**Work task**
The lines wanted are those in the data below that include "python".

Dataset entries
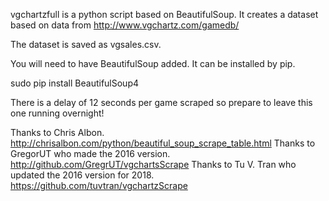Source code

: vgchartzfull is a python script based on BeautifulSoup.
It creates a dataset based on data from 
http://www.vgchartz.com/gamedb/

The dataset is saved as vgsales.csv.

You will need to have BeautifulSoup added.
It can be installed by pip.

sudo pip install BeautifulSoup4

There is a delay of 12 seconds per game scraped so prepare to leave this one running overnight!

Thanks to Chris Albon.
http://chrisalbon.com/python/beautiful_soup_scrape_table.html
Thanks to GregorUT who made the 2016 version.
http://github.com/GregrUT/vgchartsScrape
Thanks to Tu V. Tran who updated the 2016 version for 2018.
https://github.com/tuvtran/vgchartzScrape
...
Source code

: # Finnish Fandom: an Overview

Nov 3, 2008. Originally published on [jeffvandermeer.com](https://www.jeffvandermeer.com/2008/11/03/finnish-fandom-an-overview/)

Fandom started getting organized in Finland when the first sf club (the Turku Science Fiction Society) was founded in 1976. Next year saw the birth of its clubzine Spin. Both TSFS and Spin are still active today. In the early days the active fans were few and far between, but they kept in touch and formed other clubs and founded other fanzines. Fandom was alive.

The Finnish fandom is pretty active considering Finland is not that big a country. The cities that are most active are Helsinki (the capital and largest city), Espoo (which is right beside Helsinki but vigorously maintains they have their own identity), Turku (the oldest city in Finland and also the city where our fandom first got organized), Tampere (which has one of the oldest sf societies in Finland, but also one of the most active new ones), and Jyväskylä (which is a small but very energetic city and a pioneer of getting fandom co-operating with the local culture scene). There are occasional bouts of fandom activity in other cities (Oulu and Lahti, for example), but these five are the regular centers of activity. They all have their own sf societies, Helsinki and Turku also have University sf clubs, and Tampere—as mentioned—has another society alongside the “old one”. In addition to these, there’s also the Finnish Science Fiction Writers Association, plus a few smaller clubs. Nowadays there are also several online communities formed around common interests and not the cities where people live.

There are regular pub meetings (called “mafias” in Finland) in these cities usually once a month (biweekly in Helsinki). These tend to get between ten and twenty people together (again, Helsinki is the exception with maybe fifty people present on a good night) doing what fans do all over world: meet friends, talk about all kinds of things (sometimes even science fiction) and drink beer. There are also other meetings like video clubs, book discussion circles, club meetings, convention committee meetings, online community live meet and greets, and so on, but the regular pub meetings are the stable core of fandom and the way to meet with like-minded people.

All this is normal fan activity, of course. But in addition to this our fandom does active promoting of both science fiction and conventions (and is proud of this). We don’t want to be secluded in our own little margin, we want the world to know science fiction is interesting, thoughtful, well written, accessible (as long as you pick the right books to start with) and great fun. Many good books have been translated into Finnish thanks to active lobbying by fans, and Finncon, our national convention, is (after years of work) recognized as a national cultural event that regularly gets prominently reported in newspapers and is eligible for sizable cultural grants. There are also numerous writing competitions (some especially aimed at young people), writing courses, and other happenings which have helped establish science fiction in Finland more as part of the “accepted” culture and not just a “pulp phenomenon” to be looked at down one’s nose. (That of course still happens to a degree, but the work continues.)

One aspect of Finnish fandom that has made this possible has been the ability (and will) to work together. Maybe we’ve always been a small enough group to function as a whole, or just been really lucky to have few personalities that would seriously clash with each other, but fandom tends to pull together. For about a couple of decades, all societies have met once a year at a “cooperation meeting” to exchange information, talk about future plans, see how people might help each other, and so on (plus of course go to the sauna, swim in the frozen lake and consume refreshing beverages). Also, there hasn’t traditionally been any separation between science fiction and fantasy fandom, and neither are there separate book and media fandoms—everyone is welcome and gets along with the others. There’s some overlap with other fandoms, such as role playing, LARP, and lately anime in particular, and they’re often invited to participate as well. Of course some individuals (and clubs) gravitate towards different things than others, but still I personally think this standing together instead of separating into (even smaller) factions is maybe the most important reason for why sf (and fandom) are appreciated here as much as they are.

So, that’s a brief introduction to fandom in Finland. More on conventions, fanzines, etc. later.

**Exercise output**
: vgchartzfull is a python script based on BeautifulSoup.
http://chrisalbon.com/python/beautiful_soup_scrape_table.html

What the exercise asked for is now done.